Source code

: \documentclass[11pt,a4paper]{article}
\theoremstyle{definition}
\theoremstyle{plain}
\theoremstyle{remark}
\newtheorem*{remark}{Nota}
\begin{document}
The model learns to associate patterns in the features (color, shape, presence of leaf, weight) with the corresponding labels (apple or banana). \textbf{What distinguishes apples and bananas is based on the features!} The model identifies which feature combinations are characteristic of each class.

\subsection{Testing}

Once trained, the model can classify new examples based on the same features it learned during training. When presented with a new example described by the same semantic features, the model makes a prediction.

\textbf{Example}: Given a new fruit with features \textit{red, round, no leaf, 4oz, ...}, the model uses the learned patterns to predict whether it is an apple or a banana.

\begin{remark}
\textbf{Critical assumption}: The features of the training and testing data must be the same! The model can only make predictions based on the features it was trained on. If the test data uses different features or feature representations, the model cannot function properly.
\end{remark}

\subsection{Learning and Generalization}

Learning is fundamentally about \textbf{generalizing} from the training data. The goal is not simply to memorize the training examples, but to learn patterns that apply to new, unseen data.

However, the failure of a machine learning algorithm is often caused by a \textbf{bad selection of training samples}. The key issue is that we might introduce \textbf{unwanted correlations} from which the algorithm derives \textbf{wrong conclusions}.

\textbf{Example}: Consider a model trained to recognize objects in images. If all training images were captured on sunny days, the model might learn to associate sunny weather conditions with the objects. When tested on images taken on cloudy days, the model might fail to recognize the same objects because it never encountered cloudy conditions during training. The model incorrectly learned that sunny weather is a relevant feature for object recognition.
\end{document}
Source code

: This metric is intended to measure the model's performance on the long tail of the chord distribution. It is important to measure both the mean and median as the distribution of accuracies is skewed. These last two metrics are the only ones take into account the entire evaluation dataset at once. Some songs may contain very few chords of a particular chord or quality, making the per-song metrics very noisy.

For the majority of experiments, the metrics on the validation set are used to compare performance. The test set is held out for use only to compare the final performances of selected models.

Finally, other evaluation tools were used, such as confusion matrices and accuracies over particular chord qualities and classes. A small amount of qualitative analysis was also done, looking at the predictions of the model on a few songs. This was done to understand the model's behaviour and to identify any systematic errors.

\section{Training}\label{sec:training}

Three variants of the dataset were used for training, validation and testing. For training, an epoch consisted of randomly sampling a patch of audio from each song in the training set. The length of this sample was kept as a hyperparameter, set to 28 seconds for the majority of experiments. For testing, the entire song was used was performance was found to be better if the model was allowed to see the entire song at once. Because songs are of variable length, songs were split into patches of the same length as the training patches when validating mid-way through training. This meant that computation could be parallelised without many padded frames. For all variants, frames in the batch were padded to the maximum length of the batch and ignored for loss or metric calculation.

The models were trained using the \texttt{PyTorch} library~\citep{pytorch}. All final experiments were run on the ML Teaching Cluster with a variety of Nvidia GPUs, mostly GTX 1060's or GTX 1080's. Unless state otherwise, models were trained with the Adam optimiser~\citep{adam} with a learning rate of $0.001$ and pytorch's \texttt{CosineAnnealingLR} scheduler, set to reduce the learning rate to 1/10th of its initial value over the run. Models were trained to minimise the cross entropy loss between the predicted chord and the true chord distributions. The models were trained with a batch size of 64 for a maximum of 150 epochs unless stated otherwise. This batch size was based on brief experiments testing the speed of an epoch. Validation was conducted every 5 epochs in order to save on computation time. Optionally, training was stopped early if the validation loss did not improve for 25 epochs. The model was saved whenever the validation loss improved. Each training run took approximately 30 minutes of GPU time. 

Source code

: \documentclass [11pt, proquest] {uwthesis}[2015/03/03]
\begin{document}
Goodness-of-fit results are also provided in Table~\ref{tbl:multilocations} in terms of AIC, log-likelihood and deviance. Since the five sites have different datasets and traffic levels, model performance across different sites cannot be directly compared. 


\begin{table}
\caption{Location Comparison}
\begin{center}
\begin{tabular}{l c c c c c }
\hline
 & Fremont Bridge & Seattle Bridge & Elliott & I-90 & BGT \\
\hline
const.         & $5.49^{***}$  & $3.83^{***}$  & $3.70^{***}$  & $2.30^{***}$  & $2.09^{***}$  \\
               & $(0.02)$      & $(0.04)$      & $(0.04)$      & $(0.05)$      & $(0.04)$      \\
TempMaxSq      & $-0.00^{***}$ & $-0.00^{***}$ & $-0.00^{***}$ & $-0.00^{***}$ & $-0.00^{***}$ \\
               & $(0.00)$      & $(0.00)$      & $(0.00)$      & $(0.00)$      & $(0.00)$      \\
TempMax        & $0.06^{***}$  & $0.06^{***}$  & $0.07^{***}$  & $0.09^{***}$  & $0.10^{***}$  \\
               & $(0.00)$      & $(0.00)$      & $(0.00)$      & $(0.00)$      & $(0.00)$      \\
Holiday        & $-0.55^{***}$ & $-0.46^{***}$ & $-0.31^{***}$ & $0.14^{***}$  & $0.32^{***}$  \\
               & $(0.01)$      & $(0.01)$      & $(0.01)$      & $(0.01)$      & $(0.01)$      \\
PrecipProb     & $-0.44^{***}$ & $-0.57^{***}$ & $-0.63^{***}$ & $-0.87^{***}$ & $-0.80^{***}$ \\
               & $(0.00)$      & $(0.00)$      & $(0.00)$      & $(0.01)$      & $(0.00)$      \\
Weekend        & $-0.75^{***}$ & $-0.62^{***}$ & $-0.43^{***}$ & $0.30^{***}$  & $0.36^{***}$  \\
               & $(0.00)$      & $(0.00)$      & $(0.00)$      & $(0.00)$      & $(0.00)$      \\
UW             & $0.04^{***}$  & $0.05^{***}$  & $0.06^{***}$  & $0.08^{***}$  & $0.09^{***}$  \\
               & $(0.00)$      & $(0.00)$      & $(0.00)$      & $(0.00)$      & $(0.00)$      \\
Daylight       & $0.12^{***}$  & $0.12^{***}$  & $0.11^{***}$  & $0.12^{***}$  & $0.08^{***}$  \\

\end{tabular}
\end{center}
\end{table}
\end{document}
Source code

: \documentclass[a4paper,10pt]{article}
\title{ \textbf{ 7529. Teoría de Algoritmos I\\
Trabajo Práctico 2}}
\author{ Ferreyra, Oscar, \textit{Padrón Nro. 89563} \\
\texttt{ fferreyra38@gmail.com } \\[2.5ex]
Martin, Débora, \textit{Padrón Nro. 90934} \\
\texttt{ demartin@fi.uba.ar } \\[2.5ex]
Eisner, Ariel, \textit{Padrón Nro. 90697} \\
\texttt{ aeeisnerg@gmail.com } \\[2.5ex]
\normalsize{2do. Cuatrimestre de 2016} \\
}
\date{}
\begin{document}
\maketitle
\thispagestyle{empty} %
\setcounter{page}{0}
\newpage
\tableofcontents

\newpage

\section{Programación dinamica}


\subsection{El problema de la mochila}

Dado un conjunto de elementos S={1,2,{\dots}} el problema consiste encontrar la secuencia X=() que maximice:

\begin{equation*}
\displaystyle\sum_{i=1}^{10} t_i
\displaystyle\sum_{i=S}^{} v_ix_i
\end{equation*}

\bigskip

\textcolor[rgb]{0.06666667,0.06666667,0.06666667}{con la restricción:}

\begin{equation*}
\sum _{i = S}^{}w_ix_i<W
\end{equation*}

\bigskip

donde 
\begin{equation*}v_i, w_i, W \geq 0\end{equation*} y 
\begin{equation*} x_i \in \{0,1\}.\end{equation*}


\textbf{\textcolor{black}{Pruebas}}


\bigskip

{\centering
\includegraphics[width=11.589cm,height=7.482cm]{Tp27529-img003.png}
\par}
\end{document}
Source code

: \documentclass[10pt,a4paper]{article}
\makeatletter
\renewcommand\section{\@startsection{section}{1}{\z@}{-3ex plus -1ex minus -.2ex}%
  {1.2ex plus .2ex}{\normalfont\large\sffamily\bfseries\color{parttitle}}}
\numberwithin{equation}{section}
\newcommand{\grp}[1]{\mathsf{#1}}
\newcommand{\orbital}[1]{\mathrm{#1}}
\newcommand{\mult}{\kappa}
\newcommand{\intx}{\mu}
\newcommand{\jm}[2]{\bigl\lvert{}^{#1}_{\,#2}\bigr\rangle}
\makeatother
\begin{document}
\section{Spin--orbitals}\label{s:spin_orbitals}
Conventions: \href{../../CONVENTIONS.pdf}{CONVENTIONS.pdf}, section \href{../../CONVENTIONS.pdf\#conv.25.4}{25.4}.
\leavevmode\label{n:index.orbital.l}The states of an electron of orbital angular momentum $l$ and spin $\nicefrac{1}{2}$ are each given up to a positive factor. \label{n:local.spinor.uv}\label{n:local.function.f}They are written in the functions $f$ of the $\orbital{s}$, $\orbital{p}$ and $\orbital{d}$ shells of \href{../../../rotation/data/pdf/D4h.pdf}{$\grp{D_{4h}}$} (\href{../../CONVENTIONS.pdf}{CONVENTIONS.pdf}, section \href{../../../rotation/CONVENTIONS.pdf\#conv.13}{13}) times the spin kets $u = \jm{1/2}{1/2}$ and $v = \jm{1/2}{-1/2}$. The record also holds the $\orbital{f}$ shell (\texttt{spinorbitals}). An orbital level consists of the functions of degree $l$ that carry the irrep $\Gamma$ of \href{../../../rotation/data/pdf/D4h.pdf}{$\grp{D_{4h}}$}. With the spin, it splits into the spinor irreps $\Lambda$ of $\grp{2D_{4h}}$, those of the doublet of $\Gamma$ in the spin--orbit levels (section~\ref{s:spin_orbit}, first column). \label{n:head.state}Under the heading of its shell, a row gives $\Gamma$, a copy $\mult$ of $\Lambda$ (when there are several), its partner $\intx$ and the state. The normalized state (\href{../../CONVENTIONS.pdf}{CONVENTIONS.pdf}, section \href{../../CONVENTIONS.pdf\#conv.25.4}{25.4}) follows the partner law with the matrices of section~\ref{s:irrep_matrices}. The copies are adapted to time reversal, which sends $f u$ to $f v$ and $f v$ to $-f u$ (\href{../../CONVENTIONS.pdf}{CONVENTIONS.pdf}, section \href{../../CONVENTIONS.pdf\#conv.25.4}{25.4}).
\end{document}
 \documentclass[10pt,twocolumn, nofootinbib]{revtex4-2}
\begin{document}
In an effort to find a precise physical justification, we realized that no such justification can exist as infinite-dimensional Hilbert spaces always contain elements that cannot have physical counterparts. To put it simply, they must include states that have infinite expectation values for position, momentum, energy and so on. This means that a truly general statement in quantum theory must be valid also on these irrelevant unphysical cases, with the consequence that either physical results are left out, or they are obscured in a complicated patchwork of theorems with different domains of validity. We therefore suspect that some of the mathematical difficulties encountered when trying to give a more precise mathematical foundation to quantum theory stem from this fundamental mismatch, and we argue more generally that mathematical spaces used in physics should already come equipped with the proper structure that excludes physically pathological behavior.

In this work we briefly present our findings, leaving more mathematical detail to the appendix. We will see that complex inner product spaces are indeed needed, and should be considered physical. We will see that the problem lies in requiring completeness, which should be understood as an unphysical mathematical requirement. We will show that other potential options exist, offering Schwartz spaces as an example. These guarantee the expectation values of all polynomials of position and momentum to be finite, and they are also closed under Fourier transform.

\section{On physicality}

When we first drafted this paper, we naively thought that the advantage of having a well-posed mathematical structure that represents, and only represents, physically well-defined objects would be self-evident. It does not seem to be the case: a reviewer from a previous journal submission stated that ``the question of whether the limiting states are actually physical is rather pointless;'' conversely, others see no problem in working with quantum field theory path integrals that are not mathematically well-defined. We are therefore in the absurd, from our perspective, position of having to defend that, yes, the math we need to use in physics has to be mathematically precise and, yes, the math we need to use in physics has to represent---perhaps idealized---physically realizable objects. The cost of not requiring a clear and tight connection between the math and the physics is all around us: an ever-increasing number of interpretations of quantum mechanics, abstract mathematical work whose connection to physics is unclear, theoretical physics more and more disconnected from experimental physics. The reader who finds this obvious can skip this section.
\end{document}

=====

## BRIEF
Where a line in the entries holds "examples", copy that line.

## EXERCISE ANSWER
Once trained, the model can classify new examples based on the same features it learned during training. When presented with a new example described by the same semantic features, the model makes a prediction.
Learning is fundamentally about \textbf{generalizing} from the training data. The goal is not simply to memorize the training examples, but to learn patterns that apply to new, unseen data.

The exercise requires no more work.